Material provided Block Start

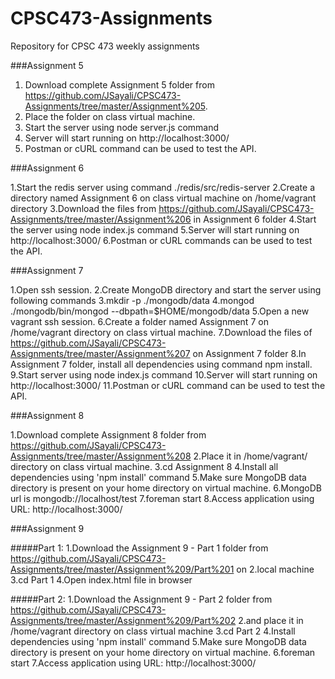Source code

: # CPSC473-Assignments
Repository for CPSC 473 weekly assignments

###Assignment 5 

1. Download complete Assignment 5 folder from https://github.com/JSayali/CPSC473-Assignments/tree/master/Assignment%205.
2. Place the folder on class virtual machine.
3. Start the server using node server.js command
4. Server will start running on http://localhost:3000/
5. Postman or cURL command can be used to test the API.

###Assignment 6

1.Start the redis server using command ./redis/src/redis-server
2.Create a directory named Assignment 6 on class virtual machine on /home/vagrant directory
3.Download the files from https://github.com/JSayali/CPSC473-Assignments/tree/master/Assignment%206 in Assignment 6 folder
4.Start the server using node index.js command
5.Server will start running on http://localhost:3000/
6.Postman or cURL commands can be used to test the API.

###Assignment 7

1.Open ssh session.
2.Create MongoDB directory and start the server using following commands
3.mkdir -p ./mongodb/data
4.mongod ./mongodb/bin/mongod --dbpath=$HOME/mongodb/data
5.Open a new vagrant ssh session.
6.Create a folder named Assignment 7 on /home/vagrant directory on class virtual machine.
7.Download the files of https://github.com/JSayali/CPSC473-Assignments/tree/master/Assignment%207 on Assignment 7 folder
8.In Assignment 7 folder, install all dependencies using command npm install.
9.Start server using node index.js command
10.Server will start running on http://localhost:3000/
11.Postman or cURL command can be used to test the API.

###Assignment 8

1.Download complete Assignment 8 folder from https://github.com/JSayali/CPSC473-Assignments/tree/master/Assignment%208
2.Place it in /home/vagrant/ directory on class virtual machine.
3.cd Assignment 8
4.Install all dependencies using 'npm install' command
5.Make sure MongoDB data directory is present on your home directory on virtual machine. 
6.MongoDB url is mongodb://localhost/test
7.foreman start
8.Access application using URL: http://localhost:3000/

###Assignment 9

#####Part 1: 
1.Download the Assignment 9 - Part 1 folder from https://github.com/JSayali/CPSC473-Assignments/tree/master/Assignment%209/Part%201 on 2.local machine
3.cd Part 1
4.Open index.html file in browser

#####Part 2:
1.Download the Assignment 9 - Part 2 folder from https://github.com/JSayali/CPSC473-Assignments/tree/master/Assignment%209/Part%202 2.and place it in /home/vagrant directory on class virtual machine
3.cd Part 2
4.Install dependencies using 'npm install' command
5.Make sure MongoDB data directory is present on your home directory on virtual machine.
6.foreman start
7.Access application using URL: http://localhost:3000/
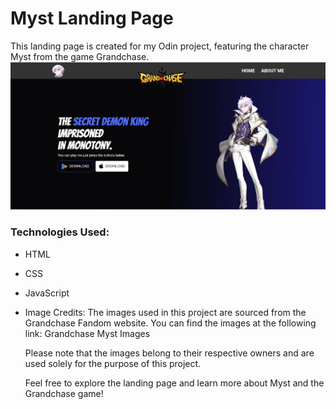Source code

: <h1>Myst Landing Page</h1>
This landing page is created for my Odin project, featuring the character Myst from the game Grandchase.
<img src="assets/images/output.JPG">
<h3>Technologies Used:</h3>

- HTML
- CSS
- JavaScript
- Image Credits:
    The images used in this project are sourced from the Grandchase Fandom website. You can find the images at the following link: Grandchase Myst Images

    Please note that the images belong to their respective owners and are used solely for the purpose of this project.

    Feel free to explore the landing page and learn more about Myst and the Grandchase game!
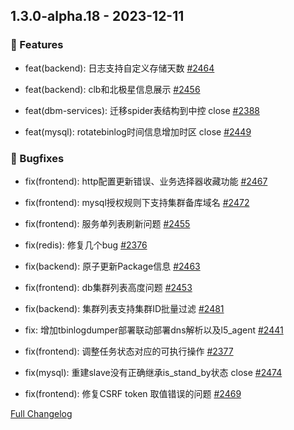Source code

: ## 1.3.0-alpha.18 - 2023-12-11

### 🚀 Features

- feat(backend): 日志支持自定义存储天数 [#2464](https://github.com/TencentBlueKing/blueking-dbm/issues/2464)

- feat(backend): clb和北极星信息展示 [#2456](https://github.com/TencentBlueKing/blueking-dbm/issues/2456)

- feat(dbm-services): 迁移spider表结构到中控 close [#2388](https://github.com/TencentBlueKing/blueking-dbm/issues/2388)

- feat(mysql): rotatebinlog时间信息增加时区 close [#2449](https://github.com/TencentBlueKing/blueking-dbm/issues/2449)


### 🐛 Bugfixes

- fix(frontend): http配置更新错误、业务选择器收藏功能 [#2467](https://github.com/TencentBlueKing/blueking-dbm/issues/2467)

- fix(frontend): mysql授权规则下支持集群备库域名 [#2472](https://github.com/TencentBlueKing/blueking-dbm/issues/2472)

- fix(frontend): 服务单列表刷新问题 [#2455](https://github.com/TencentBlueKing/blueking-dbm/issues/2455)

- fix(redis): 修复几个bug [#2376](https://github.com/TencentBlueKing/blueking-dbm/issues/2376)

- fix(backend): 原子更新Package信息 [#2463](https://github.com/TencentBlueKing/blueking-dbm/issues/2463)

- fix(frontend): db集群列表高度问题 [#2453](https://github.com/TencentBlueKing/blueking-dbm/issues/2453)

- fix(backend): 集群列表支持集群ID批量过滤 [#2481](https://github.com/TencentBlueKing/blueking-dbm/issues/2481)

- fix: 增加tbinlogdumper部署联动部署dns解析以及l5_agent [#2441](https://github.com/TencentBlueKing/blueking-dbm/issues/2441)

- fix(frontend): 调整任务状态对应的可执行操作 [#2377](https://github.com/TencentBlueKing/blueking-dbm/issues/2377)

- fix(mysql): 重建slave没有正确继承is_stand_by状态 close [#2474](https://github.com/TencentBlueKing/blueking-dbm/issues/2474)

- fix(frontend): 修复CSRF token 取值错误的问题 [#2469](https://github.com/TencentBlueKing/blueking-dbm/issues/2469)


[Full Changelog](https://github.com/TencentBlueKing/blueking-dbm/compare/1.3.0-alpha.17...1.3.0-alpha.18)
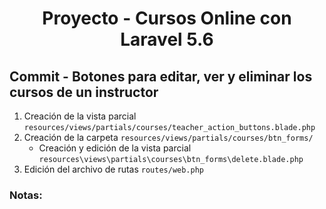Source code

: 
<!-- Title -->
<h1 align="center">Proyecto - Cursos Online con Laravel 5.6</h1>
<!-- End Title -->

<!-- Commit name -->
<h2>Commit - <strong>Botones para editar, ver y eliminar los cursos de un instructor</strong></h2>
<!-- End Commit name -->

<!-- Commit instructions -->
<ol>
  <li>Creación de la vista parcial <code>resources/views/partials/courses/teacher_action_buttons.blade.php</code></li>
  <li>
    Creación de la carpeta <code>resources/views/partials/courses/btn_forms/</code>
    <ul>
      <li>Creación y edición de la vista parcial <code>resources\views\partials\courses\btn_forms\delete.blade.php</code></li>
    </ul>
  </li>
  <li>Edición del archivo de rutas <code>routes/web.php</code></li>
</ol>
<!-- End Commit instructions -->

  <!-- Notes -->
  <h3>Notas:</h3>
  <ul>
    
  </ul>

  <em></em>
  <!-- End notes -->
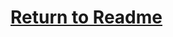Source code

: # [Return to Readme](https://github.com/ARTS-Laboratory/Senior-Design-Project-EMCH427-002-Team-4-Downey/tree/main/CLAMS_Images_%26_Figures#readme)
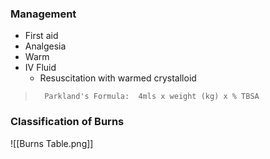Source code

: ### Management
 - First aid
 - Analgesia
 - Warm
 - IV Fluid
	 - Resuscitation with warmed crystalloid
> 		Parkland's Formula:  4mls x weight (kg) x % TBSA
 
### Classification of Burns
![[Burns Table.png]]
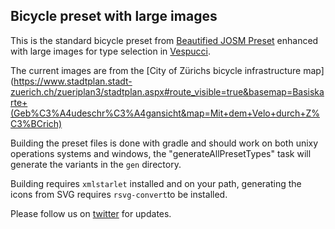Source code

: ## Bicycle preset with large images

This is the standard bicycle preset from [Beautified JOSM Preset](https://github.com/simonpoole/beautified-JOSM-preset) 
enhanced with large images for type selection in [Vespucci](https://vespucci.io/).

The current images are from the [City of Zürichs bicycle infrastructure map](https://www.stadtplan.stadt-zuerich.ch/zueriplan3/stadtplan.aspx#route_visible=true&basemap=Basiskarte+(Geb%C3%A4udeschr%C3%A4gansicht&map=Mit+dem+Velo+durch+Z%C3%BCrich)

Building the preset files is done with gradle and should work on both unixy operations systems and windows, the "generateAllPresetTypes" task will generate the variants in the `gen` directory.

Building requires `xmlstarlet` installed and on your path, generating the icons from SVG requires `rsvg-convert`to be installed.

Please follow us on [twitter](https://twitter.com/search?q=vespucci_editor) for updates.
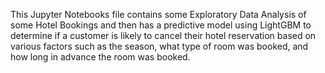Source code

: This Jupyter Notebooks file contains some Exploratory Data Analysis of some Hotel Bookings and then has a predictive model using LightGBM to determine if a customer is likely to cancel their hotel reservation based on various factors such as the season, what type of room was booked, and how long in advance the room was booked.
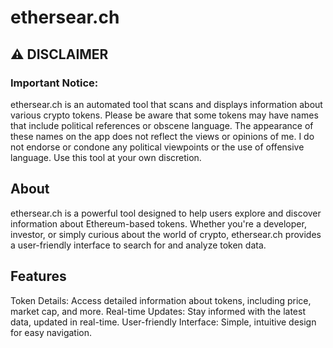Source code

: # ethersear.ch
## ⚠️ DISCLAIMER
### Important Notice:
ethersear.ch is an automated tool that scans and displays information about various crypto tokens. Please be aware that some tokens may have names that include political references or obscene language. The appearance of these names on the app does not reflect the views or opinions of me. I do not endorse or condone any political viewpoints or the use of offensive language. Use this tool at your own discretion.

## About
ethersear.ch is a powerful tool designed to help users explore and discover information about Ethereum-based tokens. Whether you're a developer, investor, or simply curious about the world of crypto, ethersear.ch provides a user-friendly interface to search for and analyze token data.

## Features
Token Details: Access detailed information about tokens, including price, market cap, and more.
Real-time Updates: Stay informed with the latest data, updated in real-time.
User-friendly Interface: Simple, intuitive design for easy navigation.
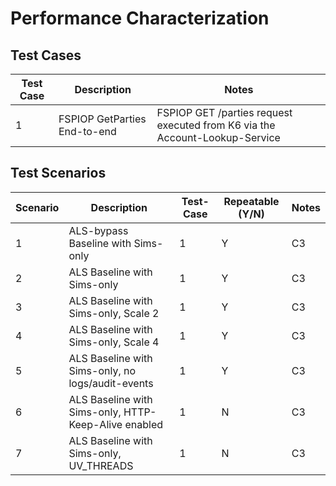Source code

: # Performance Characterization

## Test Cases

Test Case | Description | Notes
---------|----------|---------
 1 | FSPIOP GetParties End-to-end | FSPIOP GET /parties request executed from K6 via the Account-Lookup-Service

## Test Scenarios

Scenario | Description | Test-Case | Repeatable (Y/N) | Notes
---------|----------|---------|---------|---------
 1 | ALS-bypass Baseline with Sims-only | 1 | Y | C3
 2 | ALS Baseline with Sims-only | 1 | Y | C3
 3 | ALS Baseline with Sims-only, Scale 2 | 1 | Y | C3
 4 | ALS Baseline with Sims-only, Scale 4 | 1 | Y | C3
 5 | ALS Baseline with Sims-only, no logs/audit-events | 1 | Y | C3
 6 | ALS Baseline with Sims-only, HTTP-Keep-Alive enabled | 1 | N | C3
 7 | ALS Baseline with Sims-only, UV_THREADS | 1 | N | C3
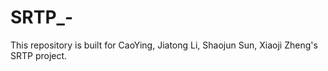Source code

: # SRTP_-
This repository is built for CaoYing, Jiatong Li, Shaojun Sun, Xiaoji Zheng's SRTP project.
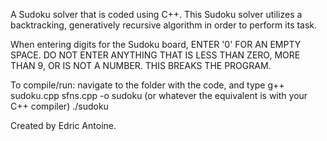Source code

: A Sudoku solver that is coded using C++.
This Sudoku solver utilizes a backtracking, generatively recursive algorithm in order to perform its task.

When entering digits for the Sudoku board, ENTER '0' FOR AN EMPTY SPACE.
DO NOT ENTER ANYTHING THAT IS LESS THAN ZERO, MORE THAN 9, OR IS NOT A NUMBER. THIS BREAKS THE PROGRAM.

To compile/run: navigate to the folder with the code, and type
g++ sudoku.cpp sfns.cpp -o sudoku (or whatever the equivalent is with your C++ compiler)
./sudoku



Created by Edric Antoine.
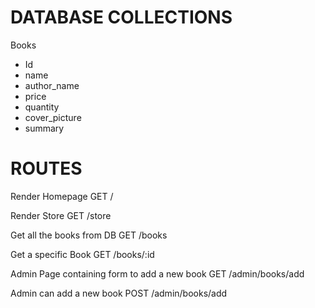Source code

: # DATABASE COLLECTIONS
Books
- Id
- name
- author_name
- price
- quantity
- cover_picture
- summary

# ROUTES

Render Homepage
GET /

Render Store
GET /store

Get all the books from DB
GET /books

Get a specific Book
GET /books/:id

Admin Page containing form to add a new book
GET /admin/books/add

Admin can add a new book
POST /admin/books/add


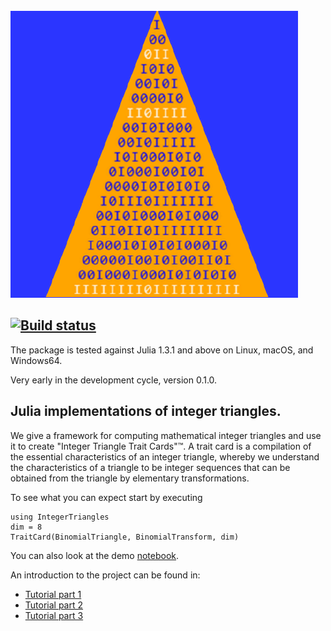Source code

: <img src="https://github.com/OpenLibMathSeq/IntegerTriangles.jl/blob/master/docs/src/TrianglesLogo.png">

[![Build status](https://travis-ci.org/OpenLibMathSeq/IntegerTriangles.jl.svg?branch=master)](https://travis-ci.org/OpenLibMathSeq/IntegerTriangles.jl)
--

The package is tested against Julia 1.3.1 and above on Linux, macOS, and Windows64.

Very early in the development cycle, version 0.1.0.

## Julia implementations of integer triangles.

We give a framework for computing mathematical integer triangles and use
it to create "Integer Triangle Trait Cards"™. A trait card is a compilation of the essential characteristics of an integer triangle, whereby we understand the characteristics of a triangle to be integer sequences that can be obtained from the triangle by elementary transformations.

To see what you can expect start by executing

    using IntegerTriangles
    dim = 8
    TraitCard(BinomialTriangle, BinomialTransform, dim)

You can also look at the demo [notebook](https://github.com/OpenLibMathSeq/IntegerTriangles.jl/blob/master/demos/IntegerTriangles.ipynb).

An introduction to the project can be found in:

* [Tutorial part 1](http://luschny.de/julia/triangles/TutorialTrianglesPart1.html)
* [Tutorial part 2](http://luschny.de/julia/triangles/TutorialTrianglesPart2.html)
* [Tutorial part 3](http://luschny.de/julia/triangles/TutorialTrianglesPart3.html)
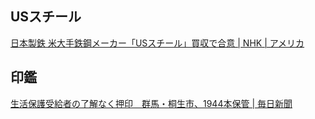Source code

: ## USスチール

[日本製鉄 米大手鉄鋼メーカー「USスチール」買収で合意 | NHK | アメリカ](https://www3.nhk.or.jp/news/html/20231218/k10014291961000.html)


## 印鑑

[生活保護受給者の了解なく押印　群馬・桐生市、1944本保管 | 毎日新聞](https://mainichi.jp/articles/20231218/k00/00m/040/226000c)
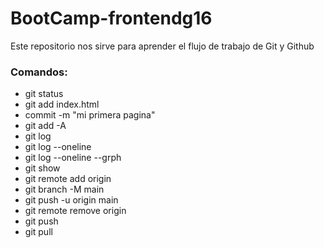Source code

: # BootCamp-frontendg16
Este repositorio nos sirve para aprender el flujo de trabajo de Git y Github
### Comandos: 


* git status
* git add index.html
* commit -m "mi primera pagina"
* git add -A
* git log
* git log --oneline
* git log --oneline --grph
* git show
* git remote add origin
* git branch -M main
* git push -u origin main
* git remote remove origin
* git push 
* git pull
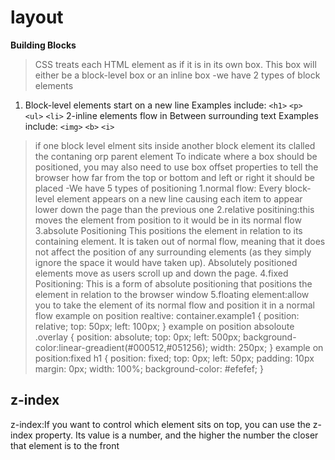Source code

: # layout
**Building Blocks**
>CSS treats each HTML element as if it is in its own box. This box will either be a block-level box or an inline box
-we have 2 types of block elements
1. Block-level elements start on a new line 
Examples include:
 `<h1>` 
 `<p> `
` <ul>`
 `<li>`
 2-inline elements flow in Between surrounding text Examples include:
  `<img>` 
  `<b>`
  `<i>`
>if one block level elment sits inside another block element its clalled the contaning orp parent element
>To indicate where a box should be positioned, you may also need to use box offset properties to tell the browser how far from the top or bottom and left or right it should be placed
-We have 5 types of positioning
1.normal flow: Every block-level element appears on a new line causing each item to appear lower down the page than the previous one
2.relative positining:this moves the element from position to it would be in its normal flow
3.absolute Positioning This positions the element in relation to its containing element. It is taken out of normal flow, meaning that it does not affect the position of any surrounding elements (as they simply ignore the space it would have taken up). Absolutely positioned elements move as users scroll up and down the page.
4.fixed Positioning: This is a form of absolute positioning that positions the element in relation to the browser window
5.floating element:allow you to take the element of its normal flow and position it in a normal flow
example on position realtive:
container.example1 
{ position: relative;
 top: 50px; 
 left: 100px;
}
example on position absoloute
.overlay 
{ position: absolute;
 top: 0px;
  left: 500px;
  background-color:linear-greadient(#000512,#051256);
   width: 250px;
}
example on position:fixed
h1 { 
    position: fixed;
     top: 0px;
    left: 50px; 
     padding: 10px
     margin: 0px;
     width: 100%;
     background-color: #efefef;
     } 
## z-index 
z-index:If you want to control which element sits on top, you can use the z-index property. Its value is a number, and the higher the number the closer that element is to the front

Material provided Block End

#### [Problem description]
Give again, word for word, the lines above from the first one through the one containing "###Assignment 6"; no pictures.

#### [Result below]
Source code

: # CPSC473-Assignments
Repository for CPSC 473 weekly assignments

###Assignment 5 

1. Download complete Assignment 5 folder from https://github.com/JSayali/CPSC473-Assignments/tree/master/Assignment%205.
2. Place the folder on class virtual machine.
3. Start the server using node server.js command
4. Server will start running on http://localhost:3000/
5. Postman or cURL command can be used to test the API.

###Assignment 6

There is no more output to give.